Fig. 5. Two different sequences of events processed by the interface. User's commands are represented over the lines, with B1, B2 and B3 meaning to press a Pronoun, Verb or Complement button, respectively; and S1, S2 and S3 meaning to choose a word from the displayed menu. The actions performed by the interface are shown below the line, where m1, m2, m3 mean to open up the Pronoun, Verb or Complement menu, respectively, and highlighting the first word in the list; actions w1, w2 and w3 imply that the selected word (pronoun, verb or complement, respectively) is highlighted, then the word appears on the display and finally the menu is closed; action s erases the sentence from the display and sends it to a database.
Fig. 6. Neural network architecture. Big circles represent neurons. Small circles are synaptic connections between pairs of neurons each one consisting in a synaptic weight (Wij) that represents the association level between the stimulus and the response. Solid synapses are nonmodifiable excitatory links, and empty synapses represent plastic connections (adjustable according to Eq. (1)). For simplicity, adjustable connections from some inputs to the output neurons are omitted. Pressing button B1 activates the corresponding neuron in layer 1 and this activity is transmitted to its counter-part in layer 2, generating action m1; selecting a pronoun (S1) activates its corresponding neuron in layer 1 and the activity is transmitted to its counter-part in layer 2, generating action w1, and so forth for the following menu. Learning takes place in adjustable synapses because a trace of the layer 1 activity is stored in each neuron and linked to the layer 2 activity.

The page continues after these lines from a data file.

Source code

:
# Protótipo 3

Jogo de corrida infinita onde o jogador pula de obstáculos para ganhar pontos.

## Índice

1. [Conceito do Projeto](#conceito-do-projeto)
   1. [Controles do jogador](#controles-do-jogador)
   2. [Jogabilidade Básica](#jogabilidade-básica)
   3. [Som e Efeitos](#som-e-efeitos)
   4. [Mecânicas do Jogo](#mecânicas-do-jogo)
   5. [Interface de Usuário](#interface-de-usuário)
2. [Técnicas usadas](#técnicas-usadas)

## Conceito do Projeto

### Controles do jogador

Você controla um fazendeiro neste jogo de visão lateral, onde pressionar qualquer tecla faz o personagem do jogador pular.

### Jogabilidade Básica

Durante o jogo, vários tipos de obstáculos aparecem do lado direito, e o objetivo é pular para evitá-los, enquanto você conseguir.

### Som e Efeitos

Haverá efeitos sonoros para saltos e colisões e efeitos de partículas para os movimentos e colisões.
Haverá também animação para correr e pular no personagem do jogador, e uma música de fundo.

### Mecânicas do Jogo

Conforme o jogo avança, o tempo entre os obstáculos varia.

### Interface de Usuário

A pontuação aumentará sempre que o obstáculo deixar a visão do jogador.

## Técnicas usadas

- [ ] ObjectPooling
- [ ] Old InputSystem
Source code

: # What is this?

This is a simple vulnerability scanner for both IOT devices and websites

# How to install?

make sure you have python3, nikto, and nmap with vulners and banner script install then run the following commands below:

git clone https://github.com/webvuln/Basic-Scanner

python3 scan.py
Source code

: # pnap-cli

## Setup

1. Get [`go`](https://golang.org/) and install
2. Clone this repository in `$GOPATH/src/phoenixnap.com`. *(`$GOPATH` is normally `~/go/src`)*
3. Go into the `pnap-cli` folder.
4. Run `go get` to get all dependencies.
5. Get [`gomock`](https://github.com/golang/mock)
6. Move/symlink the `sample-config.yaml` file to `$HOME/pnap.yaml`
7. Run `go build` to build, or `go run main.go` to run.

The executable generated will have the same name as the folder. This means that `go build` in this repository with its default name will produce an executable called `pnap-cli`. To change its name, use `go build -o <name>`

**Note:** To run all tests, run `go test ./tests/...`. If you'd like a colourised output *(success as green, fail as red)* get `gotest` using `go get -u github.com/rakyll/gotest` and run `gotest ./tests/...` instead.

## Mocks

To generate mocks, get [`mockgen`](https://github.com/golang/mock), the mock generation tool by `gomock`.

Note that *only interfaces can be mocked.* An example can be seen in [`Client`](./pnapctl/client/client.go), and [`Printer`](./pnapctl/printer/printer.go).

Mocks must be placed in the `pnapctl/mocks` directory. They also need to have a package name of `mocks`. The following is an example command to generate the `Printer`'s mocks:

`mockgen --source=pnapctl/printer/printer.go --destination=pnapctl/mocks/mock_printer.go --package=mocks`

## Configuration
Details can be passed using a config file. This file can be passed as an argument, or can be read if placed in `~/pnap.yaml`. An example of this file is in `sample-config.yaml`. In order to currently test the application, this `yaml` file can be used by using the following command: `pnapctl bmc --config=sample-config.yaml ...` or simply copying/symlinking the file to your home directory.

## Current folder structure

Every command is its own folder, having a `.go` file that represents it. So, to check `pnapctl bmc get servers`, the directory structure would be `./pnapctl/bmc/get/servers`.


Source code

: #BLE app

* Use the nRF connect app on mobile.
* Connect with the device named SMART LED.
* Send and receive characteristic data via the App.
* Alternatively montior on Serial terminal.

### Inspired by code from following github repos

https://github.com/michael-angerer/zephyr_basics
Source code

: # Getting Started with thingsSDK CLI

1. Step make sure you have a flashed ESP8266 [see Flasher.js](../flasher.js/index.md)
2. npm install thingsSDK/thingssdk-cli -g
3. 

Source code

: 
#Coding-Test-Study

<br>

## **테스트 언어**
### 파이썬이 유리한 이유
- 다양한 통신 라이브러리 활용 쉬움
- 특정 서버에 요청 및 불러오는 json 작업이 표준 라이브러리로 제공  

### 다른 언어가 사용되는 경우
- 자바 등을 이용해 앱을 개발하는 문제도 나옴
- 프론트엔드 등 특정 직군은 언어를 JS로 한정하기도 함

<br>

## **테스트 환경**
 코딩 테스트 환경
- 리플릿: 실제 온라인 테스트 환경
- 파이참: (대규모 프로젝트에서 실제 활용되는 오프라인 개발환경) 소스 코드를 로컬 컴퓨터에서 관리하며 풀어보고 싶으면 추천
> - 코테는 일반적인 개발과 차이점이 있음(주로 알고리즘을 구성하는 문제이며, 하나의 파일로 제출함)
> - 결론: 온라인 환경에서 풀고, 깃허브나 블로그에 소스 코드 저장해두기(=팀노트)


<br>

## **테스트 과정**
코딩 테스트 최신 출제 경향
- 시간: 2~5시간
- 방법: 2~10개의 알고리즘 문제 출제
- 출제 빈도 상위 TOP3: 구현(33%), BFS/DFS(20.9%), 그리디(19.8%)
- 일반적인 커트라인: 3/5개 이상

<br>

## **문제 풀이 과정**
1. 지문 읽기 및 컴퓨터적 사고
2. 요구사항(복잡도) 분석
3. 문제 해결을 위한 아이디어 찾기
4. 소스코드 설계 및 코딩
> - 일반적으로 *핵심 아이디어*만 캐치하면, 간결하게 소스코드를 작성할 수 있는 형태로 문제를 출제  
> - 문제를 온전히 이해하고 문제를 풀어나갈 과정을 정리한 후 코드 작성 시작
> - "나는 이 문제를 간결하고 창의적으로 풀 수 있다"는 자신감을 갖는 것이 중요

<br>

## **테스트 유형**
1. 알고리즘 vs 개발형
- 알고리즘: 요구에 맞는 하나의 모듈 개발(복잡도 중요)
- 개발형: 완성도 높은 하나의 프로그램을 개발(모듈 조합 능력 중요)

Fig. 7. Weight modification for some classical conditioning phenomena. (a) Acquisition and extinction of a conditioned response. During trials 1–100, the CS was presented followed by a UCS, and alone from trials 101–200. The synaptic weight increases and saturates as the CS successfully predicts the UCR in the first experiment, and goes down in the second experiment, since the CR is not validated by the arrival of the UCS. (b) Conditioned inhibition. After an acquisition experiment (trials 1–80), CS1 and CS2 are presented together without the UCS and, alternatively, CS1 is presented alone preceding the UCS. Although initially the association between CS1 and the UCR started to decrease (solid line), the system realizes later that it is the CS2 that predicts the absence of the UCS, and a large inhibitory connection (dotted line) grows up to cancel the generation of the UCR by CS1.
Fig. 8. Cumulative time for (a) the first, and (b) second sequences of events in Fig. 5. The lines represent the delays in clicking on the buttons for beginners (dotted lines) and experts with (dashed lines) and without adaptability (solid lines). The value at B1 represents the delay since the ‘OK’ button was pressed, that is very small for the solid line, because the interface anticipates it.